Albritton’s bill (S.B. 20) passed the state Senate in early March. He said his goal is to resolve a judicial controversy. Eight Alabama counties have refused to issue marriage licenses since the Obergefell decision in June 2015, due to concerns the clerks would be forced to violate their consciences by endorsing homosexual marriages.
“We get this passed, everyone in the state will be able to take care of their business,” Albritton said. S.B. 20 would “eliminate the need for the ceremony and the signing of the minister,” streamlining the process of getting married legally. All a couple would need to do is sign and notarize a document affirming their legal ability to get married, and the state would merely record it as a marriage.
“Sign it, notarize it, record it, you’re done,” the senator said. “The state would not be making the decision on who could or could not be married any longer.”
This bill would reverse a legal process set up by Jim Crow laws, whereby probate judges can decide whether or not to issue marriage licenses. “Right now the law states that a probate judge may issue a license, but there’s no requirement that they issue a license at all,” Albritton explained. “Under my bill, they don’t have an option.”
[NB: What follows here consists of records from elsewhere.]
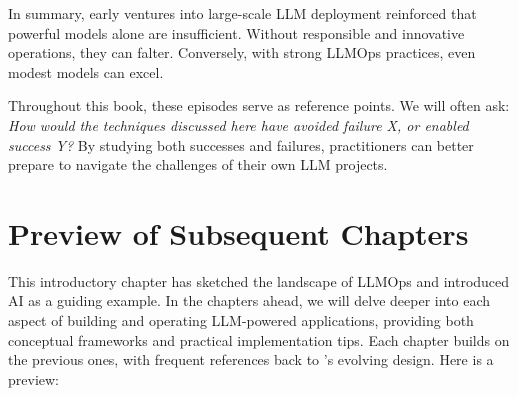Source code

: In summary, early ventures into large-scale LLM deployment reinforced that powerful models alone are insufficient. Without responsible and innovative operations, they can falter. Conversely, with strong LLMOps practices, even modest models can excel.  

Throughout this book, these episodes serve as reference points. We will often ask: \emph{How would the techniques discussed here have avoided failure X, or enabled success Y?} By studying both successes and failures, practitioners can better prepare to navigate the challenges of their own LLM projects.

\section{Preview of Subsequent Chapters}
\label{sec:preview}

This introductory chapter has sketched the landscape of LLMOps and introduced \ishtar{} AI as a guiding example. In the chapters ahead, we will delve deeper into each aspect of building and operating LLM-powered applications, providing both conceptual frameworks and practical implementation tips. Each chapter builds on the previous ones, with frequent references back to \ishtar{}’s evolving design. Here is a preview:

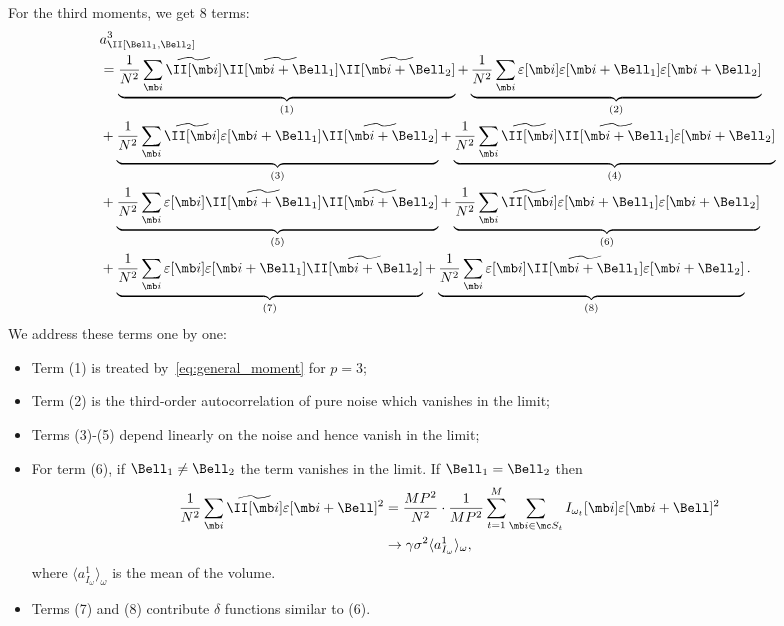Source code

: \documentclass[9pt,twocolumn,twoside,lineno]{pnas-new}
\begin{document}
For the third moments, we get 8 terms:
\[\begin{aligned} 
&a^3_\II[\Bell_1, \Bell_2]  \\&
 = \underbrace{\frac{1}{N^2}\sum_{\mb i}\widetilde\II[\mb i]\widetilde\II[\mb i+\Bell_1]\widetilde\II[\mb i + \Bell_2]}_{(1)} +
\underbrace{\frac{1}{N^2}\sum_{\mb i}\varepsilon[\mb i]\varepsilon[\mb i+\Bell_1]\varepsilon[\mb i + \Bell_2]}_{(2)}\\ 
&+ \underbrace{\frac{1}{N^2}\sum_{\mb i}\widetilde\II[\mb i]\varepsilon[\mb i + \Bell_1]\widetilde\II[\mb i + \Bell_2]}_{(3)} +
\underbrace{\frac{1}{N^2}\sum_{\mb i}\widetilde\II[\mb i]\widetilde\II[\mb i + \Bell_1]\varepsilon[\mb i + \Bell_2]}_{(4)}\\
&+ \underbrace{\frac{1}{N^2}\sum_{\mb i}\varepsilon[\mb i]\widetilde\II[\mb i + \Bell_1]\widetilde\II[\mb i + \Bell_2]}_{(5)} +
\underbrace{\frac{1}{N^2}\sum_{\mb i}\widetilde\II[\mb i]\varepsilon[\mb i + \Bell_1]\varepsilon[\mb i + \Bell_2]}_{(6)}\\
&+ \underbrace{\frac{1}{N^2}\sum_{\mb i}\varepsilon[\mb i]\varepsilon[\mb i + \Bell_1]\widetilde\II[\mb i + \Bell_2]}_{(7)} +
\underbrace{\frac{1}{N^2}\sum_{\mb i}\varepsilon[\mb i]\widetilde\II[\mb i + \Bell_1]\varepsilon[\mb i + \Bell_2]}_{(8)}.
\end{aligned}\]
We address these terms one by one:
\begin{itemize}
	\item  Term (1) is treated by~\eqref{eq:general_moment} for $p=3$;
	\item Term (2) is the third-order autocorrelation of  pure noise  which vanishes in the limit; 
	\item Terms (3)-(5) depend linearly on the noise and hence
	vanish in the limit;
	\item For term (6), if $\Bell_1\neq \Bell_2$ the term
	vanishes in the limit. If $\Bell_1 = \Bell_2$ then
	\[ \begin{aligned}
	\frac{1}{N^2}\sum_{\mb i}\widetilde\II[\mb i]\varepsilon[\mb i + \Bell]^2
	&= \frac{MP^2}{N^2}\cdot\frac{1}{MP^2}\sum_{t=1}^{M}\sum_{\mb i\in\mc S_t}I_{\omega_t}[\mb i]\varepsilon[\mb i + \Bell]^2 
	\\& \to \gamma\sigma^2 \langle a^1_{I_{\omega}}\rangle_{\omega}, %
	\end{aligned}\]
	where $\langle a^1_{I_{\omega}}\rangle_{\omega}$ is the mean of the volume. 
	\item  Terms (7) and (8) contribute $\delta$ functions similar to (6).
\end{itemize}
\end{document}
But the fact that the judges don’t have an option would free civil servants in Kim Davis’s position. “It would remove her from that threat, real or perceived, of violating her principles, because this is no longer a matter of her approving someone getting married,” the senator said. “All she’s doing is recording the act that has occurred, that is outside her authority.”
“Frankly, all of the judges in the state that I am aware of, who are in the similar position as Miss Davis, all feel that this would resolve their issues completely,” Albritton added.
By eliminating the judges’ freedom to endorse or oppose a marriage, the bill would separate the sacred celebration of a wedding from the official state recognition of a legal partnership.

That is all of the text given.